US Coins

Carson City, Nevada branch Mint rich in history

An 1893-CC Coronet gold $20 double eagle from the last year of production at the Carson City Mint in Nevada.

Images courtesy of Rob Galiette Collection.

The first coins at the Carson City Mint, Seated Liberty dollars, were struck Feb. 10, 1870. No coinage occurred there from 1886 to 1888. Operations ceased in 1893. Why?

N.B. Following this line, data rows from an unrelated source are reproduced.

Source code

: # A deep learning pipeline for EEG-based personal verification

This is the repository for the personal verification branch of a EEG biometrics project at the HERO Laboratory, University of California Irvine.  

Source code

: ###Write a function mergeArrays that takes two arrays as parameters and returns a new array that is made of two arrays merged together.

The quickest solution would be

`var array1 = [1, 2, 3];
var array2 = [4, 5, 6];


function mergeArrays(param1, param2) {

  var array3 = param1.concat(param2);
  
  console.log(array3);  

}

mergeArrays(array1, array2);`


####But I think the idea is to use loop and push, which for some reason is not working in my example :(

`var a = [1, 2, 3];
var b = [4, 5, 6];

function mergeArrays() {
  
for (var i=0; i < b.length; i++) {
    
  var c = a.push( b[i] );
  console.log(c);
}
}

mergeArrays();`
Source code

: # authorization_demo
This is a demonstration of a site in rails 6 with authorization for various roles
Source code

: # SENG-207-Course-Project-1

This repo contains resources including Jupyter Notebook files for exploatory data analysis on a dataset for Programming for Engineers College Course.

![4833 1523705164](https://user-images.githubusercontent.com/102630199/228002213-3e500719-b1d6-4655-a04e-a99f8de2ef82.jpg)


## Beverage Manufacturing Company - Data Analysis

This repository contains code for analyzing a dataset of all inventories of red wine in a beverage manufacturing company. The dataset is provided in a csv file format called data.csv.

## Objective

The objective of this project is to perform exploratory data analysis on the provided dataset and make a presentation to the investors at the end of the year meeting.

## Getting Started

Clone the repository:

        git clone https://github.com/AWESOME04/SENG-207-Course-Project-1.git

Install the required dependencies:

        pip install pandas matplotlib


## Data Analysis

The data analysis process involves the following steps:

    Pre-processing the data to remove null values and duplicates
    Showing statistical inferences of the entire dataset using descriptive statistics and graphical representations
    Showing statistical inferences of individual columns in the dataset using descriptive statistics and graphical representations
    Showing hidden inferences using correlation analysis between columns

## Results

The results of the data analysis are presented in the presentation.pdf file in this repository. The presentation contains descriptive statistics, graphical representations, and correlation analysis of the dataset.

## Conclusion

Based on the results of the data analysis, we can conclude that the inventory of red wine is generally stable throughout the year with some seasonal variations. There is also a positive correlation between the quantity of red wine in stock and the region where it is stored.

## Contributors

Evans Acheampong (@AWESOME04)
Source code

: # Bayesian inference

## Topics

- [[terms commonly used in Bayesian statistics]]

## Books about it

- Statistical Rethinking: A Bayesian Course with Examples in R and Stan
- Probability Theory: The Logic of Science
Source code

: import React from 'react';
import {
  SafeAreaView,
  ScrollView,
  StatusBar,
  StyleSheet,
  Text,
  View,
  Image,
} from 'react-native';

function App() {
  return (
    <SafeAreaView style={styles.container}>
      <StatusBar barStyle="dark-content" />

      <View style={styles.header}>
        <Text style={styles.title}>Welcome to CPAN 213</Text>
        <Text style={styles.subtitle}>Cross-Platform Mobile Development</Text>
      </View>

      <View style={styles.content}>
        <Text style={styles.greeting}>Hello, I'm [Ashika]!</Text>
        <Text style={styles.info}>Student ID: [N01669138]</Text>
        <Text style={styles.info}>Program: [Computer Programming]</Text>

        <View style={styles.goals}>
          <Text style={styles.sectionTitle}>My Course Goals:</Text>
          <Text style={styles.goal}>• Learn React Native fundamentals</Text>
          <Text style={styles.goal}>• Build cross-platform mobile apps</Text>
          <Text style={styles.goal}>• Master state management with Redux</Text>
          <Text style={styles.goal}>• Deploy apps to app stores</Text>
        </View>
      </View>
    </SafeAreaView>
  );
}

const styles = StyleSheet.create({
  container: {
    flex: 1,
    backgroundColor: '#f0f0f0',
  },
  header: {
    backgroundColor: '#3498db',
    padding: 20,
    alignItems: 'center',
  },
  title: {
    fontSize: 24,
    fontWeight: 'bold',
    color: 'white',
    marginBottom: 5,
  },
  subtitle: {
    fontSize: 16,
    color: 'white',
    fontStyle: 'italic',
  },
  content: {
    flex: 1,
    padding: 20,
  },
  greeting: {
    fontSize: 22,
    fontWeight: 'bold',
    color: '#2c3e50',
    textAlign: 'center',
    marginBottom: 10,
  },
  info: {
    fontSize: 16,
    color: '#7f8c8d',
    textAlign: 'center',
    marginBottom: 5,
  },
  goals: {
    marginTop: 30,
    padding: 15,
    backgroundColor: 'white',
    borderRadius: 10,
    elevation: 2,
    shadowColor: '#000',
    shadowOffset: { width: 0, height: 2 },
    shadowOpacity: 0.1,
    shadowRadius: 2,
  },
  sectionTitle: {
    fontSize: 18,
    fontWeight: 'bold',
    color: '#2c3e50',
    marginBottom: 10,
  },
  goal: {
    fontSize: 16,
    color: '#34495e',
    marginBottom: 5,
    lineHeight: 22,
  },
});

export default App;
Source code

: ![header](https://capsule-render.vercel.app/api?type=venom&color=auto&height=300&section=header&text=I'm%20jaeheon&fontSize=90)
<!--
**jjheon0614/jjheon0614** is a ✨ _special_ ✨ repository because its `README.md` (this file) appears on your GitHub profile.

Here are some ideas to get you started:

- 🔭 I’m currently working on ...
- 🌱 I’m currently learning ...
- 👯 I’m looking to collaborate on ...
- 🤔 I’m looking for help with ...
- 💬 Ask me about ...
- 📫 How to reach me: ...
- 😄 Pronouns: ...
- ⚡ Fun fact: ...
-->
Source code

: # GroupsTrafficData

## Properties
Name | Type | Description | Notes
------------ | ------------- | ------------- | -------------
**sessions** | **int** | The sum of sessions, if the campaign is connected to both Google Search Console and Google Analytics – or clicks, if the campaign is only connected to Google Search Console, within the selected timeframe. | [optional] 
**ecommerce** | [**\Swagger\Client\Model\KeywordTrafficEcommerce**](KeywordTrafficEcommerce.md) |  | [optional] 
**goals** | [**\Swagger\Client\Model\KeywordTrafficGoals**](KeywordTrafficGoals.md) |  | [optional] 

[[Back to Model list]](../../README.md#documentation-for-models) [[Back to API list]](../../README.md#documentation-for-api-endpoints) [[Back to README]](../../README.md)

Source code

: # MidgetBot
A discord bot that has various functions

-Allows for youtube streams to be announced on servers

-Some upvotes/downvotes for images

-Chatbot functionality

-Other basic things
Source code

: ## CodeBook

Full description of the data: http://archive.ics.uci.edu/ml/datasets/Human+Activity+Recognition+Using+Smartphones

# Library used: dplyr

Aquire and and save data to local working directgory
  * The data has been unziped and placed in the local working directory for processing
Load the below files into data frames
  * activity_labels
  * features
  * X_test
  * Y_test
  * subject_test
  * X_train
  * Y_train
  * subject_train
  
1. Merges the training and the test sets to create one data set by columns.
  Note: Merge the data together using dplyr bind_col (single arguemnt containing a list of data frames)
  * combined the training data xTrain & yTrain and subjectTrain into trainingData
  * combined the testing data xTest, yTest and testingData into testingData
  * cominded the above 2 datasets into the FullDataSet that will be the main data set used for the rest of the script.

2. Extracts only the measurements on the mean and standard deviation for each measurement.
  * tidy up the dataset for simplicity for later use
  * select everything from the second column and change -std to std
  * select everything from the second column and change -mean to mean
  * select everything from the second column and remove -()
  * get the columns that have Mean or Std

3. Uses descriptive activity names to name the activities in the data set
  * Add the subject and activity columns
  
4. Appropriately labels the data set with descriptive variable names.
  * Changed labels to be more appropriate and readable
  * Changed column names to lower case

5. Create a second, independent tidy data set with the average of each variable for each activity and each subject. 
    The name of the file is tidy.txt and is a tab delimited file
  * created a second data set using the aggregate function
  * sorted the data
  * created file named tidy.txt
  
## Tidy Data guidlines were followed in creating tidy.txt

The mines and mills of the Comstock Lode 15 miles from Carson City provided the metal for coinage. How convenient! Why, then, was most of this precious metal shipped to the San Francisco Mint 240 miles away? The Annual Report of the Director of the Mint, 1887, summarized the problem:

“It will also be shown that the mint at Carson has at no period of its history received considerable deposits from the mines of the Comstock Lode, their product having continued to be sent to San Francisco for coinage, the same as before the establishment of that mint. It will appear, indeed, that very important considerations, now affected by the cost of transportation of bullion, specie, and currency to and from Carson, are most unfavorable to the operations of coinage at the mint, and even to the minor operations of an assay office now carried on at that institution.”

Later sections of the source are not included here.